Archive for March 20th, 2009

Foster’s Home for Imaginary Friends ends

Did you guys know about that? The fact that Foster’s last episode has come around, entitled ‘Goodbye to Bloo’? I only found out about it recently, and holy crap was it depressing. I haven’t had cable television in awhile now due to moving around a lot and not actually owning a proper TV at the moment, but whenever I had cable I had Cartoon Network on the TV. I was paying for the whole package, but that was the only channel I actually watched. I’m a cartoon fiend. It’s purely fun television, you can just sit back and smile. It also makes good white noise when you’re getting other things done, I’ve found.

Foster’s Home for Imaginary Friends is one of the few cartoons (American/English cartoons, not anime) that truly and honestly pulled me in, though. It was one of the few happy-go-lucky cartoons that genuinely made you feel good, and it wasn’t just for kids. It was one of those cartoons that aims for a middle ground – you have your wacky, whimsical humor for the kids, and there are underlying jokes that won’t click until you’re a little older. The creators don’t treat kids like they’re dumb, and they don’t pretend adults can’t have a little fun, either. It was a legitimately good time.

One of the things I took out of Foster’s is that you should absolutely never let go of your dream. Growing up doesn’t mean you need to cast off your imagination. You never need to stop. There are things in life you will need to face growing up, but none of it should ever take away your sense of wonder and imagination. It’s a really odd thing to say about a cartoon, but it was actually quite inspirational to me!

I have my old, grouchy moments, but I’m the kind of person that absolutely does not want to grow up in the ‘traditional’ sense. I don’t want to sit in some middle management position again. I love what I do right now, and while it may not last forever, I don’t want to stop being creative. I want to create, I want to imagine. I want to make others happy through that. I want to make people laugh, and I want to make people smile. Foster’s always did that for me, and it made me feel that my outlook on life wasn’t nonsense. I could keep dreaming. I could keep imagining.

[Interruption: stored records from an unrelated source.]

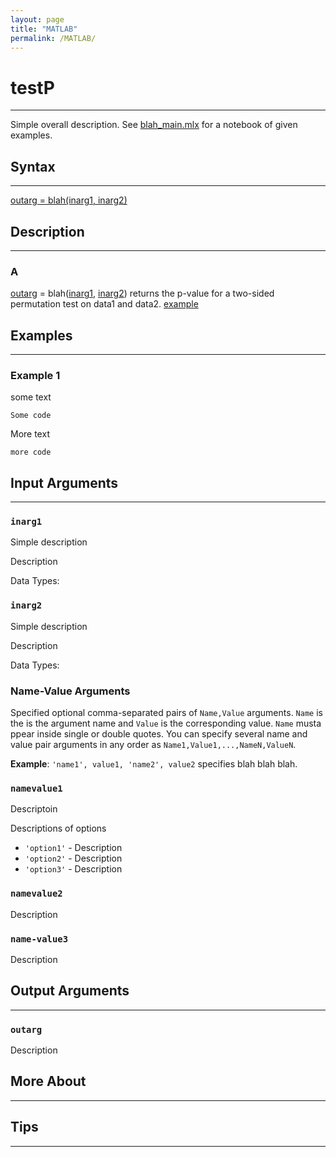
 ```yaml
---
layout: page
title: "MATLAB"
permalink: /MATLAB/
---
```


# testP 
---

Simple overall description. See [blah_main.mlx](https://link_to_blah_function.com) for a notebook of given examples. 

## Syntax
---
[outarg = blah(inarg1, inarg2)](#a)

## Description
---
### A
[outarg](#outarg) = blah([inarg1](#inarg1), [inarg2](#inarg2)) returns the p-value for a two-sided permutation test on data1 and data2. [example](#example-1)

## Examples 
---
### Example 1 
some text

    Some code

More text

    more code

## Input Arguments
---
### ```inarg1```
Simple description

Description

Data Types: 

### ```inarg2```
Simple description

Description

Data Types: 
### Name-Value Arguments

Specified optional comma-separated pairs of ```Name,Value``` arguments. ```Name``` is the is the argument name and ```Value``` is the corresponding value. ```Name``` musta ppear inside single or double quotes. You can specify several name and value pair arguments in any order as ```Name1,Value1,...,NameN,ValueN```. 

**Example**: ```'name1', value1, 'name2', value2``` specifies blah blah blah.

### ```namevalue1```
Descriptoin

Descriptions of options
* ```'option1'``` - Description
* ```'option2'``` - Description
* ```'option3'``` - Description

### ```namevalue2```
Description

### ```name-value3```
Description

## Output Arguments
---
### ```outarg```
Description

## More About 
---

## Tips 
---

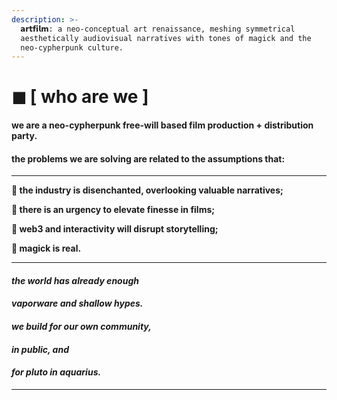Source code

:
 ```yaml
---
description: >-
  𝗮𝗿𝘁𝗳𝗶𝗹𝗺: a neo-conceptual art renaissance, meshing symmetrical
  aesthetically audiovisual narratives with tones of magick and the
  neo-cypherpunk culture.
---
```


# ◼ \[ who are we ]



#### w**e are a neo-cypherpunk free-will based film production + distribution party.**

#### **the problems we are solving are related to the assumptions that:**

****

**🌹 the industry is disenchanted, overlooking valuable narratives;**

**🌹 there is an urgency to elevate finesse in films;**

**🌹 web3 and interactivity will disrupt storytelling;**

**🌹 magick is real.**

****

#### _**the world has already enough**_&#x20;

#### _**vaporware and shallow hypes.**_&#x20;

#### _**we build for our own community,**_&#x20;

#### _**in public, and**_&#x20;

#### _**for pluto in aquarius.**_

****

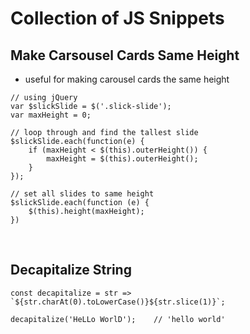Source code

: # Collection of JS Snippets

## Make Carsousel Cards Same Height
- useful for making carousel cards the same height
```
// using jQuery
var $slickSlide = $('.slick-slide');
var maxHeight = 0;

// loop through and find the tallest slide
$slickSlide.each(function(e) {
	if (maxHeight < $(this).outerHeight()) {
		maxHeight = $(this).outerHeight();
	}
});

// set all slides to same height
$slickSlide.each(function (e) {
	$(this).height(maxHeight);
})
```
<br>

## Decapitalize String
```
const decapitalize = str => `${str.charAt(0).toLowerCase()}${str.slice(1)}`;

decapitalize('HeLLo WorlD');    // 'hello world'
```
<br>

Now, I won’t be too melodramatic and say something silly like, “Apparently even imagination comes to an end eventually.” That would be… bleak, and it’s certainly not the case, nor the message that the show carried. It’s television. Everything comes to an end on television. That’s just how it works. Shows comes, and shows go. Foster’s had a successful run, it didn’t crash and burn. It is, in fact, proof that embracing your imagination can be fruitful. It was a beautiful show. Still, it’s depressing to think of Foster’s as over. It just saddens me that once I get Cartoon Network on my TV again, I’ll never see another new episode.

There will be no more crazy schemes from Bloo, no more wacky hijinks from Madame Foster, no more uptight bunnies dressed as butlers. This makes me very sad, surprisingly so. I did not think a simple cartoon could have such a substantial impact on me, but it does. I’m going to be investing in the DVDs as soon as I have some extra cash, I think.